In en voor de praktijk
Het doel van dit project is om toepasbare kennis te ontwikkelen ter ondersteuning van de overleving van kievitskuikens op bouwland. In de praktijk wordt onderzocht hoe met aangepaste teeltmaatregelen in mais succesvolle overleving van kievitskuikens kan worden ondersteund. Ook de rol van de omliggende percelen wordt meegenomen en het effect van de teeltmaatregelen op de opbrengst. Dit moet praktische kennis opleveren voor boeren en agrarische collectieven. Kennis die past binnen een toekomstbestendige, natuurinclusieve melkveehouderij.
Het Louis Bolk Instituut gaat tot eind 2027 met dit onderzoek aan de slag. De metingen starten in het voorjaar van 2025. Het onderzoek bestaat uit verschillende onderdelen:
- Maisveldproef: effect van alternatieve teeltmaatregelen op bodemleven en ruwvoeropbrengst.

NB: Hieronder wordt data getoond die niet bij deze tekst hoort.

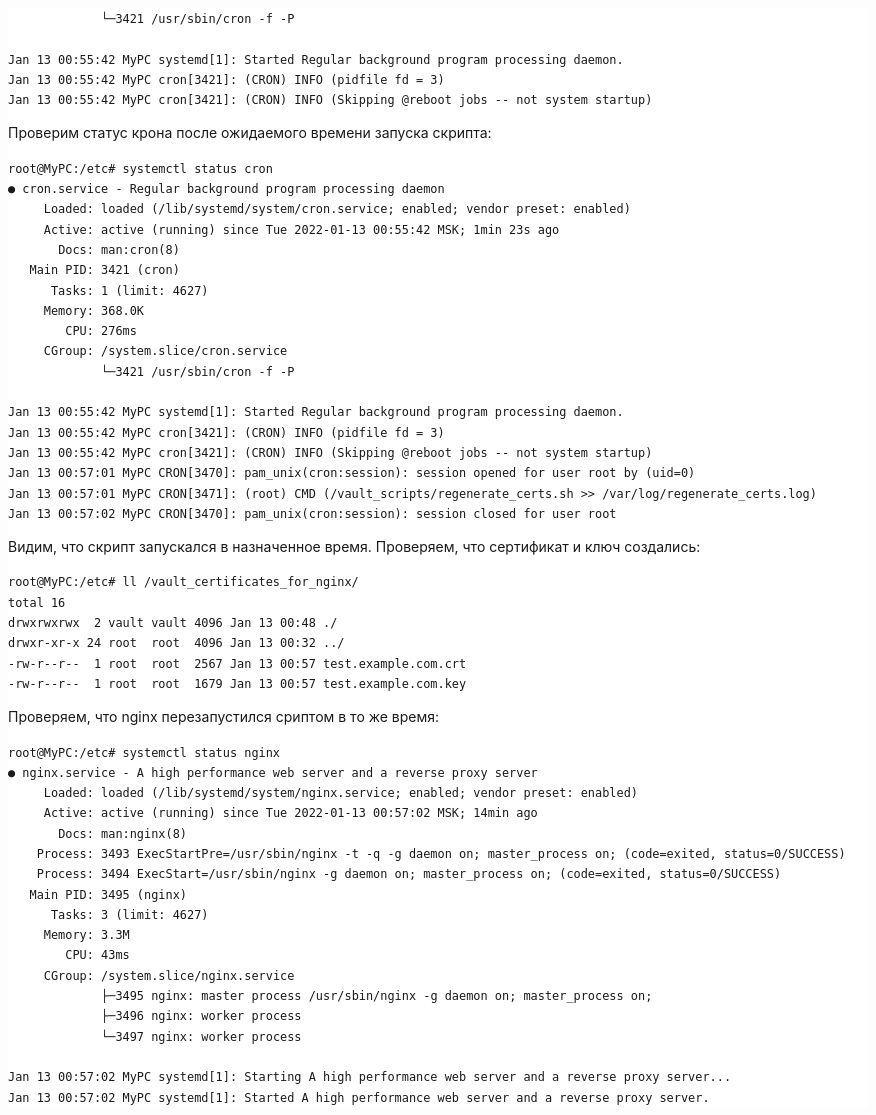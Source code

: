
 ```
             └─3421 /usr/sbin/cron -f -P

Jan 13 00:55:42 MyPC systemd[1]: Started Regular background program processing daemon.
Jan 13 00:55:42 MyPC cron[3421]: (CRON) INFO (pidfile fd = 3)
Jan 13 00:55:42 MyPC cron[3421]: (CRON) INFO (Skipping @reboot jobs -- not system startup)
```
Проверим статус крона после ожидаемого времени запуска скрипта:
```
root@MyPC:/etc# systemctl status cron
● cron.service - Regular background program processing daemon
     Loaded: loaded (/lib/systemd/system/cron.service; enabled; vendor preset: enabled)
     Active: active (running) since Tue 2022-01-13 00:55:42 MSK; 1min 23s ago
       Docs: man:cron(8)
   Main PID: 3421 (cron)
      Tasks: 1 (limit: 4627)
     Memory: 368.0K
        CPU: 276ms
     CGroup: /system.slice/cron.service
             └─3421 /usr/sbin/cron -f -P

Jan 13 00:55:42 MyPC systemd[1]: Started Regular background program processing daemon.
Jan 13 00:55:42 MyPC cron[3421]: (CRON) INFO (pidfile fd = 3)
Jan 13 00:55:42 MyPC cron[3421]: (CRON) INFO (Skipping @reboot jobs -- not system startup)
Jan 13 00:57:01 MyPC CRON[3470]: pam_unix(cron:session): session opened for user root by (uid=0)
Jan 13 00:57:01 MyPC CRON[3471]: (root) CMD (/vault_scripts/regenerate_certs.sh >> /var/log/regenerate_certs.log)
Jan 13 00:57:02 MyPC CRON[3470]: pam_unix(cron:session): session closed for user root
```
Видим, что скрипт запускался в назначенное время. Проверяем, что сертификат и ключ создались:
```
root@MyPC:/etc# ll /vault_certificates_for_nginx/
total 16
drwxrwxrwx  2 vault vault 4096 Jan 13 00:48 ./
drwxr-xr-x 24 root  root  4096 Jan 13 00:32 ../
-rw-r--r--  1 root  root  2567 Jan 13 00:57 test.example.com.crt
-rw-r--r--  1 root  root  1679 Jan 13 00:57 test.example.com.key
```
Проверяем, что nginx перезапустился сриптом в то же время:

```
root@MyPC:/etc# systemctl status nginx
● nginx.service - A high performance web server and a reverse proxy server
     Loaded: loaded (/lib/systemd/system/nginx.service; enabled; vendor preset: enabled)
     Active: active (running) since Tue 2022-01-13 00:57:02 MSK; 14min ago
       Docs: man:nginx(8)
    Process: 3493 ExecStartPre=/usr/sbin/nginx -t -q -g daemon on; master_process on; (code=exited, status=0/SUCCESS)
    Process: 3494 ExecStart=/usr/sbin/nginx -g daemon on; master_process on; (code=exited, status=0/SUCCESS)
   Main PID: 3495 (nginx)
      Tasks: 3 (limit: 4627)
     Memory: 3.3M
        CPU: 43ms
     CGroup: /system.slice/nginx.service
             ├─3495 nginx: master process /usr/sbin/nginx -g daemon on; master_process on;
             ├─3496 nginx: worker process
             └─3497 nginx: worker process

Jan 13 00:57:02 MyPC systemd[1]: Starting A high performance web server and a reverse proxy server...
Jan 13 00:57:02 MyPC systemd[1]: Started A high performance web server and a reverse proxy server.
```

- Effect van herbiciden (gebruikelijk in maisteelt) en andere bestrijdingsmiddelen (vanuit de mest) op het bodemleven.
- Onderzoek aan kievitgezinnen en kuikenoverleving op maisland onder verschillende veldomstandigheden via o.a. zenderen van kieviten: combinaties van biotoop op maisland en de omgeving (in samenwerking met Sovon).
Gedurende het project vindt afstemming plaats met diverse partijen, waaronder de agrarische collectieven van BoerenNatuur Zuid-Holland en het kernteam Actieplan Boerenlandvogels Zuid-Holland van de provincie.
Wet- en regelgeving vormen belangrijke kaders voor de vertaling naar de praktijk. Die is volop in beweging en waar nodig worden keuzes in het onderzoek hierop afgestemd.
Het onderzoek vindt plaats in de provincie Zuid-Holland, maar de verwachting is dat de resultaten ook voor andere kievitleefgebieden relevante kennis oplevert.
Via deze website delen we de resultaten van het onderzoek.